• [WHAT THE TASK ASKS] Scan the lines below for "blob"; report the number of lines that contain it, and only that.
════
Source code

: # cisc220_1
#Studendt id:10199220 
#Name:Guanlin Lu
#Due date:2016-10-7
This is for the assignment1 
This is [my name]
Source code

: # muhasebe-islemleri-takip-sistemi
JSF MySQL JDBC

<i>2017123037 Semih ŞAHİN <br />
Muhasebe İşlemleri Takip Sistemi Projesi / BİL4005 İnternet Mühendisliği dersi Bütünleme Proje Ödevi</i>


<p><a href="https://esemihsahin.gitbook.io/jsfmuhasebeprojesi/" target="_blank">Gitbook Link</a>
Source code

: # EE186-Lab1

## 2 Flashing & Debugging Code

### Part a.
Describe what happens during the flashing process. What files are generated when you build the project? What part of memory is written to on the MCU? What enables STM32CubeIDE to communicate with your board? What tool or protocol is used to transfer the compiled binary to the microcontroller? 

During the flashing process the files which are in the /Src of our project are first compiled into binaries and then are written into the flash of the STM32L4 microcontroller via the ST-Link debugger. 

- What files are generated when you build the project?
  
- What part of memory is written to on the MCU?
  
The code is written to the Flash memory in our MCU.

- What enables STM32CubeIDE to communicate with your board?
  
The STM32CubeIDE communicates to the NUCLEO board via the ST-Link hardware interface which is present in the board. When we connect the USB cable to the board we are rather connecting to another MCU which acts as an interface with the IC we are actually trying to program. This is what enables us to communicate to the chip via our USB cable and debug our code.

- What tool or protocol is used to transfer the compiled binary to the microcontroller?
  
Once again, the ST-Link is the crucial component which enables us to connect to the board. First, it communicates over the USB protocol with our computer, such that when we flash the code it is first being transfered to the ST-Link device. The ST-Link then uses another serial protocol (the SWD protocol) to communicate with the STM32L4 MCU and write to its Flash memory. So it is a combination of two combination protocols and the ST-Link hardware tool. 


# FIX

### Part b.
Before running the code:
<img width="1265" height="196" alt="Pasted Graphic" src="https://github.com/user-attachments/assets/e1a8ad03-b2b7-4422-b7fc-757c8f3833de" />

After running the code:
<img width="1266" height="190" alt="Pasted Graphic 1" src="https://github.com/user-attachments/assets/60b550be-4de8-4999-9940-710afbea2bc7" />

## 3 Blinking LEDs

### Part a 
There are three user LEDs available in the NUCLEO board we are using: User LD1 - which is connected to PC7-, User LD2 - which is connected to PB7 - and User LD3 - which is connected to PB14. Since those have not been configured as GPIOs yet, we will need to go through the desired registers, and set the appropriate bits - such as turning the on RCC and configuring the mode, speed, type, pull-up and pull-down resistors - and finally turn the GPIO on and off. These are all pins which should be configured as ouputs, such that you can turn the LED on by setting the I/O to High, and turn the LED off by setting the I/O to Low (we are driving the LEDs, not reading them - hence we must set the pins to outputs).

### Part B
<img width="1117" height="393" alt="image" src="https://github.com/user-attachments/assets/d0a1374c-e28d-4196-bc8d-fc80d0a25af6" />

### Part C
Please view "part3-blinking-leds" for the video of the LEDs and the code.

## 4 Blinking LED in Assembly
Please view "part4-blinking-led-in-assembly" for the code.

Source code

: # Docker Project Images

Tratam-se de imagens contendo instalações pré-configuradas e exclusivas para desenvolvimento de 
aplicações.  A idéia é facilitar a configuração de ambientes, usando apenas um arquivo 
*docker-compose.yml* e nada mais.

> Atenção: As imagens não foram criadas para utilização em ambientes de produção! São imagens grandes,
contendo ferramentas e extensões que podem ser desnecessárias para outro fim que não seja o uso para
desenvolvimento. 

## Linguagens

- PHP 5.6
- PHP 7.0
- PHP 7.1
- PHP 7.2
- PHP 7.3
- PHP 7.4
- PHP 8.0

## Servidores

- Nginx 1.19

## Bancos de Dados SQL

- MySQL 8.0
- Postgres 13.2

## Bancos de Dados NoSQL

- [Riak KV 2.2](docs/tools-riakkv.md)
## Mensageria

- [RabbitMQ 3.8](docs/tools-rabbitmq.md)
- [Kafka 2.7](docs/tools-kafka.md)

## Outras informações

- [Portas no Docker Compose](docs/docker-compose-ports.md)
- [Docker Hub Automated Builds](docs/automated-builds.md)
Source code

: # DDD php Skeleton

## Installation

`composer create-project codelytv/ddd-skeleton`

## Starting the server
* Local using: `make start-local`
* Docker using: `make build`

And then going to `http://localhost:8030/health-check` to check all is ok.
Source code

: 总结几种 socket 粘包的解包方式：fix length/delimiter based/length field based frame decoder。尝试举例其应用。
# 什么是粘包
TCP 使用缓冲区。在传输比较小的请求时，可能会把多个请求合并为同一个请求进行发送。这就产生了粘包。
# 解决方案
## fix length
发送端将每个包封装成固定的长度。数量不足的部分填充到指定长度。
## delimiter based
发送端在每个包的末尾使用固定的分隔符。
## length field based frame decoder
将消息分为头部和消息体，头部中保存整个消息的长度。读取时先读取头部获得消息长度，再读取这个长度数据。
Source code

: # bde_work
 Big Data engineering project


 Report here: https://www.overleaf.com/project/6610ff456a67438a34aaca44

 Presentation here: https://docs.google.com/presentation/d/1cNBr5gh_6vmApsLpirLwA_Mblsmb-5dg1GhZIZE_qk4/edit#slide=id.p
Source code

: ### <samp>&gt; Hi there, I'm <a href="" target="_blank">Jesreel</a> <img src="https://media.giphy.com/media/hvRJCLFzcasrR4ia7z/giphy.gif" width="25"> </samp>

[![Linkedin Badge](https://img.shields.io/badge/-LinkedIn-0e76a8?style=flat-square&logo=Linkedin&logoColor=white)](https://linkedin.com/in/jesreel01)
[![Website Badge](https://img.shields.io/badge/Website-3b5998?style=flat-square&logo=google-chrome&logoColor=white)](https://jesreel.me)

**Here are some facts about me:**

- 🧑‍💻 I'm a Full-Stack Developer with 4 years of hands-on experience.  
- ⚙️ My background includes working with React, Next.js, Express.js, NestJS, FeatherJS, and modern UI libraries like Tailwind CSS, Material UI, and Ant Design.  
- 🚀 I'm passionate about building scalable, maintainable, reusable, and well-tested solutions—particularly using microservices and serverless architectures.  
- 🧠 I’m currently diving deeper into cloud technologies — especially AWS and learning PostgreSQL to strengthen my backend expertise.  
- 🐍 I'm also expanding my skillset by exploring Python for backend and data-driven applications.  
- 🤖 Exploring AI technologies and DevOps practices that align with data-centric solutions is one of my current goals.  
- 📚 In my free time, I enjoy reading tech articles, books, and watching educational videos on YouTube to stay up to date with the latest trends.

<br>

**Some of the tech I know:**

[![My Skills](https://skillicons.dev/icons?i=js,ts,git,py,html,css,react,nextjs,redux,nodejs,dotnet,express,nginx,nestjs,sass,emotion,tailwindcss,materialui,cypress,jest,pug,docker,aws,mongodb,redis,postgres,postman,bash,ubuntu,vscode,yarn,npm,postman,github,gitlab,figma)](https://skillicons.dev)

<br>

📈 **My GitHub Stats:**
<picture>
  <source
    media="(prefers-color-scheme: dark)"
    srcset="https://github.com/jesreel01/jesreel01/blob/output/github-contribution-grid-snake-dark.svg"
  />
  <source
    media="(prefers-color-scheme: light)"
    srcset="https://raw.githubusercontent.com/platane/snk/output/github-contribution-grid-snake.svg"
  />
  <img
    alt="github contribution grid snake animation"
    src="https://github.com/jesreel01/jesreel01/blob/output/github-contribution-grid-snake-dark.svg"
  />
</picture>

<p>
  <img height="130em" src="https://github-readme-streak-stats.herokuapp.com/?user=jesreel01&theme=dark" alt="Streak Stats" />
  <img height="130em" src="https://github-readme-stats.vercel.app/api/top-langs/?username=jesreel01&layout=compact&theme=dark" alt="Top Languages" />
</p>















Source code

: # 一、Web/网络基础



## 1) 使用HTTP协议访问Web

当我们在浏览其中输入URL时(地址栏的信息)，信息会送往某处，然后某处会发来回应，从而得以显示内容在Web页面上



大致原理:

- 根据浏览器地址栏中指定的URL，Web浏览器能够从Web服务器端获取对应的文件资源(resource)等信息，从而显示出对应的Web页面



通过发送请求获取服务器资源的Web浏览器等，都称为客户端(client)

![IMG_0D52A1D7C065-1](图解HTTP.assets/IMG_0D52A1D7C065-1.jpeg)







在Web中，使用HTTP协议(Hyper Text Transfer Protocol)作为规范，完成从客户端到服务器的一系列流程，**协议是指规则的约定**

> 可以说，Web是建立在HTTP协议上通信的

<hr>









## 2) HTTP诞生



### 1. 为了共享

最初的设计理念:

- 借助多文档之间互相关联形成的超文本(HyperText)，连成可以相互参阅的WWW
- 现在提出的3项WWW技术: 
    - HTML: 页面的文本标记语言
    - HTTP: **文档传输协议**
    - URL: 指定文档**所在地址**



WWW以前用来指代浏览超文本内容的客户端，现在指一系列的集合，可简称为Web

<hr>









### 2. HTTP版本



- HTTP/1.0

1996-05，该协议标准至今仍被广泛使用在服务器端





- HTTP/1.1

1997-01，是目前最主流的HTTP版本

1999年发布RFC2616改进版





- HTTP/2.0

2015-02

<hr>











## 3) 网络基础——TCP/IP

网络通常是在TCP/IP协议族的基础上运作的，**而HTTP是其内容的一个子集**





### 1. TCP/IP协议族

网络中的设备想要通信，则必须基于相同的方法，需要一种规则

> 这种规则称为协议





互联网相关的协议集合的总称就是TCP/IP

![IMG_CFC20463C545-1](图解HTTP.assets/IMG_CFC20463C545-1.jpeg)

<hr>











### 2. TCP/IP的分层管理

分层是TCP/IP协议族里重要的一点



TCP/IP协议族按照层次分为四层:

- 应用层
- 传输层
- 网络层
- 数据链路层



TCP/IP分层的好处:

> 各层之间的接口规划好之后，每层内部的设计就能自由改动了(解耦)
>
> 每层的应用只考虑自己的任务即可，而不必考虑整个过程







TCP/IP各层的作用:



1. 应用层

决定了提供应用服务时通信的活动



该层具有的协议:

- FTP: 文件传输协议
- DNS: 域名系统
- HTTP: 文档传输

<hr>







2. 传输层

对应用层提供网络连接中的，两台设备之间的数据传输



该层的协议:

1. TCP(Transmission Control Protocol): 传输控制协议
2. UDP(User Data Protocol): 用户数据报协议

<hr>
════
• [RESPONSE BOX] 2